**What you will do**
The answer should consist of every line in the material below that has the word "desugaring".

START Material for the task

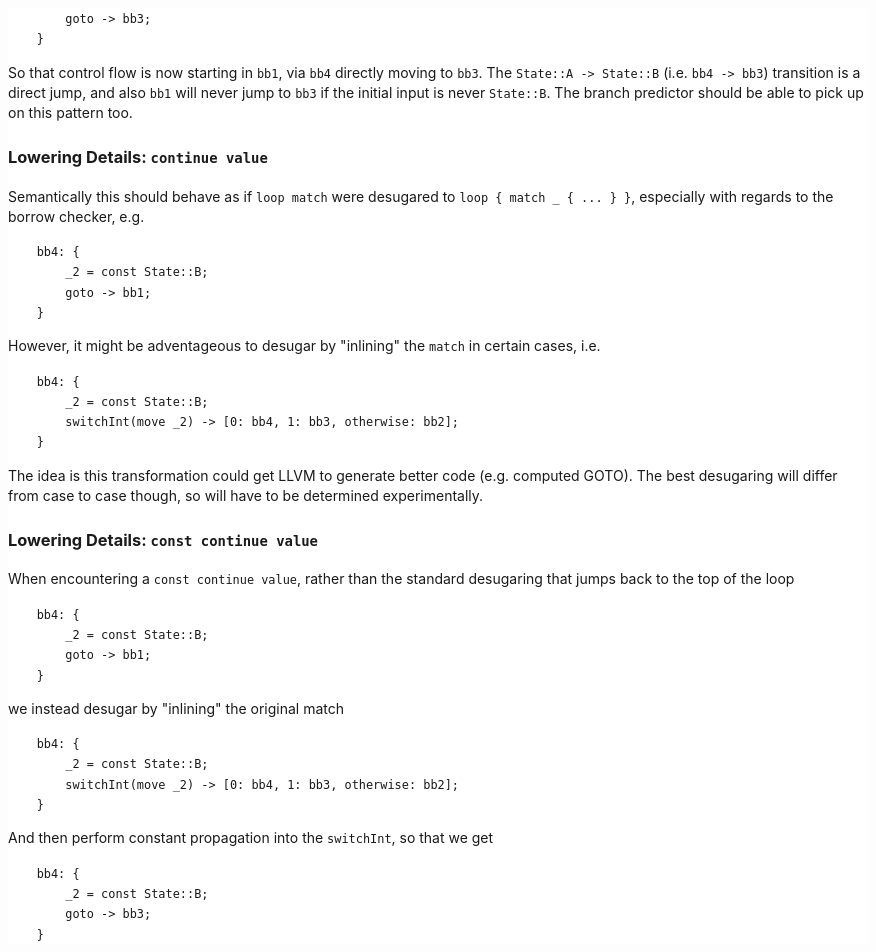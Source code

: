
 ```
        goto -> bb3;
    }
```

So that control flow is now starting in `bb1`, via `bb4` directly moving to `bb3`. The `State::A -> State::B` (i.e. `bb4 -> bb3`) transition is a direct jump, and also `bb1` will never jump to `bb3` if the initial input is never `State::B`. The branch predictor should be able to pick up on this pattern too.

### Lowering Details: `continue value`

Semantically this should behave as if `loop match` were desugared to `loop { match _ { ... } }`, especially with regards to the borrow checker, e.g.

```
    bb4: {
        _2 = const State::B;
        goto -> bb1;
    }
```

However, it might be adventageous to desugar by "inlining" the `match` in certain cases, i.e.

```
    bb4: {
        _2 = const State::B;
        switchInt(move _2) -> [0: bb4, 1: bb3, otherwise: bb2];
    }
```

The idea is this transformation could get LLVM to generate better code (e.g. computed GOTO). The best desugaring will differ from case to case though, so will have to be determined experimentally.

### Lowering Details: `const continue value`

When encountering a `const continue value`, rather than the standard desugaring that jumps back to the top of the loop

```
    bb4: {
        _2 = const State::B;
        goto -> bb1;
    }
```

we instead desugar by "inlining" the original match

```
    bb4: {
        _2 = const State::B;
        switchInt(move _2) -> [0: bb4, 1: bb3, otherwise: bb2];
    }
```

And then perform constant propagation into the `switchInt`, so that we get

```
    bb4: {
        _2 = const State::B;
        goto -> bb3;
    }
```


[summary]: #summary
[motivation]: #motivation
[guide-level-explanation]: #guide-level-explanation
[reference-level-explanation]: #reference-level-explanation
[drawbacks]: #drawbacks
[rationale-and-alternatives]: #rationale-and-alternatives
[prior-art]: #prior-art
[unresolved-questions]: #unresolved-questions
[future-possibilities]: #future-possibilities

END Material for the task

**Written response**
The idea is this transformation could get LLVM to generate better code (e.g. computed GOTO). The best desugaring will differ from case to case though, so will have to be determined experimentally.
When encountering a `const continue value`, rather than the standard desugaring that jumps back to the top of the loop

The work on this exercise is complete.